TASK DETAILS – Go through the material and copy every line in which "textbf" appears.

EXERCISE MATERIAL –
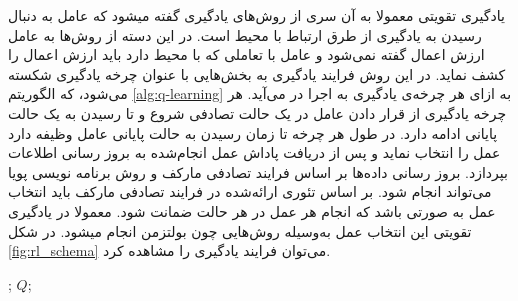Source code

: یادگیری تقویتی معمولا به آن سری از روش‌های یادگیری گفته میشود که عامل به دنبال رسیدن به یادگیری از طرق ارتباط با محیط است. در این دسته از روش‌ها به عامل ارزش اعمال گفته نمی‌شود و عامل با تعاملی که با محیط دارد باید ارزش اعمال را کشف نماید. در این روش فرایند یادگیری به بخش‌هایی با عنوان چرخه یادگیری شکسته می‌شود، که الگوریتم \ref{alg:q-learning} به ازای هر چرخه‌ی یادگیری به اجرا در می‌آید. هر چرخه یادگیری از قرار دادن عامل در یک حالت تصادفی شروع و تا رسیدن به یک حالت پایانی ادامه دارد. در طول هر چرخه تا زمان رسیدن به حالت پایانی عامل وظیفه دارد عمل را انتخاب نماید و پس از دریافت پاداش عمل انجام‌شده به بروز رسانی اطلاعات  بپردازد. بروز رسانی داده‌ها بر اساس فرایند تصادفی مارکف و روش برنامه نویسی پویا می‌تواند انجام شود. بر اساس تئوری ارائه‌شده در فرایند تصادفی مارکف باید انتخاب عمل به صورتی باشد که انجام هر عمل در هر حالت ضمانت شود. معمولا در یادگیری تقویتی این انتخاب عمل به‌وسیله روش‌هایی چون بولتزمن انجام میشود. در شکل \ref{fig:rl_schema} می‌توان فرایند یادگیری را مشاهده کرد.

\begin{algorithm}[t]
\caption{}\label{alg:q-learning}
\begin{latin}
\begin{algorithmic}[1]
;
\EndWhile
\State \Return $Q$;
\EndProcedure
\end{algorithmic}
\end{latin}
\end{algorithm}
---
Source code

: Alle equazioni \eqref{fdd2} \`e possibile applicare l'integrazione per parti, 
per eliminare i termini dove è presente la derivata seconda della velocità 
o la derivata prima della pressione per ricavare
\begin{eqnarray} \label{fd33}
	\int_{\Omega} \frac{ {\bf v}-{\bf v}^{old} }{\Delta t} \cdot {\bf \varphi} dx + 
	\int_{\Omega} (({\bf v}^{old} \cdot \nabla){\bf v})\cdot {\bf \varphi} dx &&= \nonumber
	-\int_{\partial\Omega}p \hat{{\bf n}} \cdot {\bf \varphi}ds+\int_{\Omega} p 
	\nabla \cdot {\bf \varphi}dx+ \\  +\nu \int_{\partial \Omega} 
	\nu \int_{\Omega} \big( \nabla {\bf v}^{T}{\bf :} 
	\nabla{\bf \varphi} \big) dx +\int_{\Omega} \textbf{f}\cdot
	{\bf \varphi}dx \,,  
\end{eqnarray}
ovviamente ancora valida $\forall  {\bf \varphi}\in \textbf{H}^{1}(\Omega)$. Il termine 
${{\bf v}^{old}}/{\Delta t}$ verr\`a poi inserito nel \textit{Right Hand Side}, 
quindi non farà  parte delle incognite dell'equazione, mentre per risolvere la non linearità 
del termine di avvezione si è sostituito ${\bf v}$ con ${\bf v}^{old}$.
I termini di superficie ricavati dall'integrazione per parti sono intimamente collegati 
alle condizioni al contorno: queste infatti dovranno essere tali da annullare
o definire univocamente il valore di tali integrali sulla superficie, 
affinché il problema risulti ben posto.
...
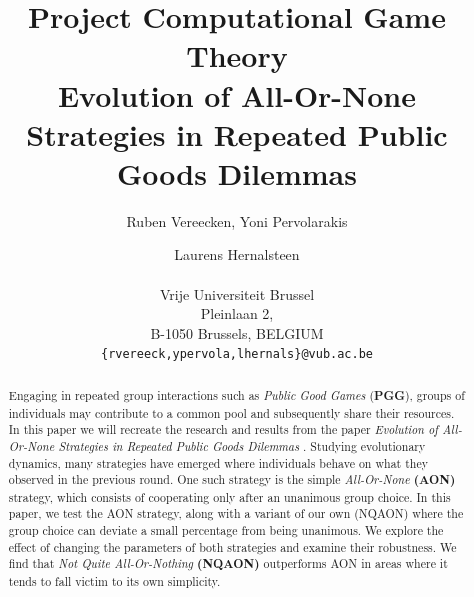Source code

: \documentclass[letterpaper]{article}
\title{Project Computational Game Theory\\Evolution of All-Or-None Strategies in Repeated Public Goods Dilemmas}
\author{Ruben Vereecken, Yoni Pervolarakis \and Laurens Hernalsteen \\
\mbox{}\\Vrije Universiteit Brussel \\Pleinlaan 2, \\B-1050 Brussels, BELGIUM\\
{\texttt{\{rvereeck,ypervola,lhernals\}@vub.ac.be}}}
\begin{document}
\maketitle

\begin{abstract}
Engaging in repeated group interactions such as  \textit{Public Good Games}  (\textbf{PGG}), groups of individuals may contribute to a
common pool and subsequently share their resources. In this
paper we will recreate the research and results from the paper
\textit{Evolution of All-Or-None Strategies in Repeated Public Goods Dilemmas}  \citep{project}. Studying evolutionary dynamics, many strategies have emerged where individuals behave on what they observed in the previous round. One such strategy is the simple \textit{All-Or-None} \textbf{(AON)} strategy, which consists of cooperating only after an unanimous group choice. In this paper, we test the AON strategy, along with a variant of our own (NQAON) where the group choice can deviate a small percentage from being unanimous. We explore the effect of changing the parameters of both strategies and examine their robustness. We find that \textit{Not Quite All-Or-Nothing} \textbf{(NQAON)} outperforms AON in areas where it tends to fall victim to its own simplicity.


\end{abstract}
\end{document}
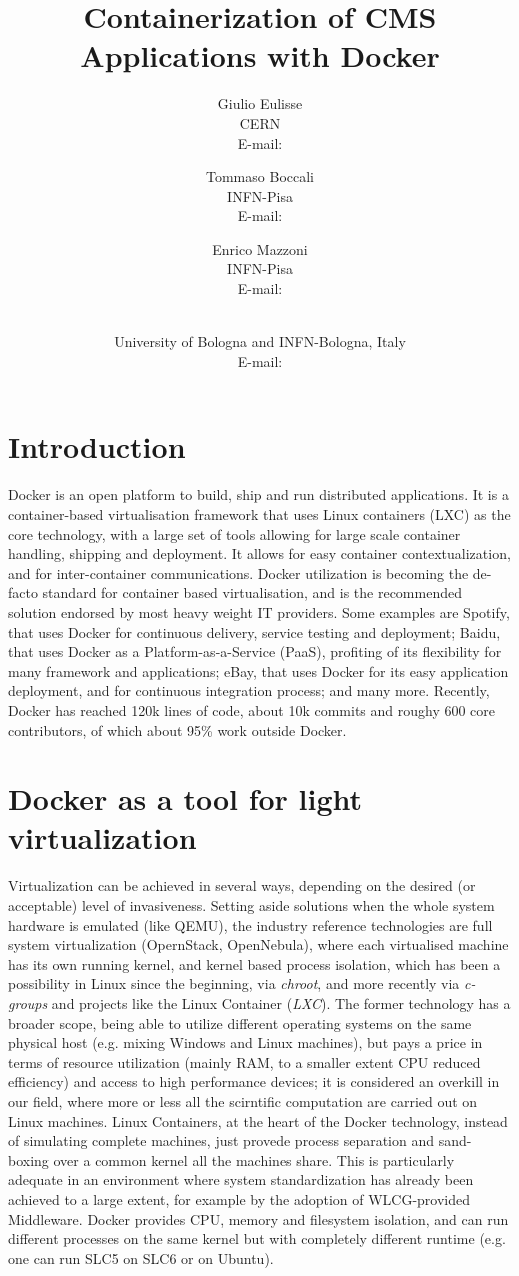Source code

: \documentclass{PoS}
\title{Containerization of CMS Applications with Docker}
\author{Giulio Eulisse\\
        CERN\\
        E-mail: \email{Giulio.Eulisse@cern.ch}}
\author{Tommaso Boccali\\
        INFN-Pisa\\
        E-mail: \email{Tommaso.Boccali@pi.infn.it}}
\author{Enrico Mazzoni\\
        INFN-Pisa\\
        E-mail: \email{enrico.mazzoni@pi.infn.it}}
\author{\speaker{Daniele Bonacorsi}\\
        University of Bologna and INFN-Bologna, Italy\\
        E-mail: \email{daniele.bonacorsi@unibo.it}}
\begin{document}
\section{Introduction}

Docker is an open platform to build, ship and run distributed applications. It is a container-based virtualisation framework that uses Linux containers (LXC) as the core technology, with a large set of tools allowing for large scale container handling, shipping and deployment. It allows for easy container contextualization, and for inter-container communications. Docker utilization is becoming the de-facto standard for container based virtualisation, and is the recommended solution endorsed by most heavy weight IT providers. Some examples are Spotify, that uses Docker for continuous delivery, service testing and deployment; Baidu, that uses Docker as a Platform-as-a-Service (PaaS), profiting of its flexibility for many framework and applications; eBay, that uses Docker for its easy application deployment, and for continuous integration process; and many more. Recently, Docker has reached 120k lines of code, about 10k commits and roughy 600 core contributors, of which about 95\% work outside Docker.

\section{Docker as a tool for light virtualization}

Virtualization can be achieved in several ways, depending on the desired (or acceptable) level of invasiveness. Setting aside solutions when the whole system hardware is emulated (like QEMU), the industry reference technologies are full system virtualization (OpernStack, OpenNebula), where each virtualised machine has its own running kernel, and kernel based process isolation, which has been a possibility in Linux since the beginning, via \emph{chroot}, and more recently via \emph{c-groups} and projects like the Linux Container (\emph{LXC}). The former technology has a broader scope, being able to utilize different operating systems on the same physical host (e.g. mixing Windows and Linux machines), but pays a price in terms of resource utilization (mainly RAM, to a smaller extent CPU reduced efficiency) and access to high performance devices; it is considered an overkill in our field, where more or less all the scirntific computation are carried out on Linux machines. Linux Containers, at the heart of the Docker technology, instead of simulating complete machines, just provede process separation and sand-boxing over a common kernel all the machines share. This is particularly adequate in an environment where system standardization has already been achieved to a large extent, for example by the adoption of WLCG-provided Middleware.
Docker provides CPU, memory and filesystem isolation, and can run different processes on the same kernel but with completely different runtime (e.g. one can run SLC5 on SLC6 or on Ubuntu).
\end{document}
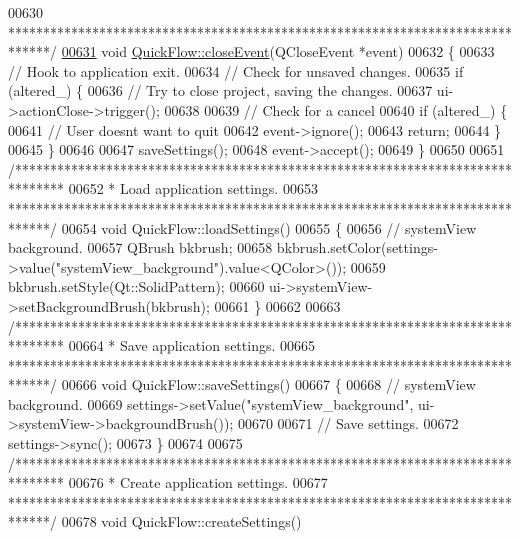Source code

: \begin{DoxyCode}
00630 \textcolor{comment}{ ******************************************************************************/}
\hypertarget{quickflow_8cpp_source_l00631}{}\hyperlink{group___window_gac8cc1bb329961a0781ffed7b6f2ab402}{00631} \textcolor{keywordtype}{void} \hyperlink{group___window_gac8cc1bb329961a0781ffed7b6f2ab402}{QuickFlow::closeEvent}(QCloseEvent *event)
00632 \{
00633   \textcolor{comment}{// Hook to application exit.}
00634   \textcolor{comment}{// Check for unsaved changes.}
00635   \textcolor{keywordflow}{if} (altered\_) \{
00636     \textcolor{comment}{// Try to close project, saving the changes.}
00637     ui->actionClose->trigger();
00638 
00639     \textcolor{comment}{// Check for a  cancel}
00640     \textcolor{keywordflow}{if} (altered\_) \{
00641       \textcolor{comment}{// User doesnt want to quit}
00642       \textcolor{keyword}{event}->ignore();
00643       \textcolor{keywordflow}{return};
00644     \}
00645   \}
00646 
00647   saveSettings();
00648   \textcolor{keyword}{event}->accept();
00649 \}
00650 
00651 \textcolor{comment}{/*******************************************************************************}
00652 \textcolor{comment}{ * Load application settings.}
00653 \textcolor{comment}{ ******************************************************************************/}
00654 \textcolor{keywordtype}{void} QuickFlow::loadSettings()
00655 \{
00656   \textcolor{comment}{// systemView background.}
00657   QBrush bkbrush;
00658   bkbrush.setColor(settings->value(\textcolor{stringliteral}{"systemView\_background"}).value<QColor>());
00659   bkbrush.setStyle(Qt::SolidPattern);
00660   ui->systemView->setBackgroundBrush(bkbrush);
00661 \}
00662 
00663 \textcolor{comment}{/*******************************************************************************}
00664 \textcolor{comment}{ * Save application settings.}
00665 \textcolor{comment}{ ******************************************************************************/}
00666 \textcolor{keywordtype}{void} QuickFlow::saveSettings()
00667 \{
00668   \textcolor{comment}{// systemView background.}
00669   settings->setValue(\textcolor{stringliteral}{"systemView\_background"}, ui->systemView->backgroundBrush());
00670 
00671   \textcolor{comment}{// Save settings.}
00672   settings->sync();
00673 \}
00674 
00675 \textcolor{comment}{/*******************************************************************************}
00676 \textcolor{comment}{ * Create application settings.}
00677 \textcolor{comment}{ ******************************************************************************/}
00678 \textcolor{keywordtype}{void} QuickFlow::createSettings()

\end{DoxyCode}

EXERCISE SOLUTION –
	\nabla{\bf \varphi} \big) dx +\int_{\Omega} \textbf{f}\cdot
ovviamente ancora valida $\forall  {\bf \varphi}\in \textbf{H}^{1}(\Omega)$. Il termine 
Engaging in repeated group interactions such as  \textit{Public Good Games}  (\textbf{PGG}), groups of individuals may contribute to a
\textit{Evolution of All-Or-None Strategies in Repeated Public Goods Dilemmas}  \citep{project}. Studying evolutionary dynamics, many strategies have emerged where individuals behave on what they observed in the previous round. One such strategy is the simple \textit{All-Or-None} \textbf{(AON)} strategy, which consists of cooperating only after an unanimous group choice. In this paper, we test the AON strategy, along with a variant of our own (NQAON) where the group choice can deviate a small percentage from being unanimous. We explore the effect of changing the parameters of both strategies and examine their robustness. We find that \textit{Not Quite All-Or-Nothing} \textbf{(NQAON)} outperforms AON in areas where it tends to fall victim to its own simplicity.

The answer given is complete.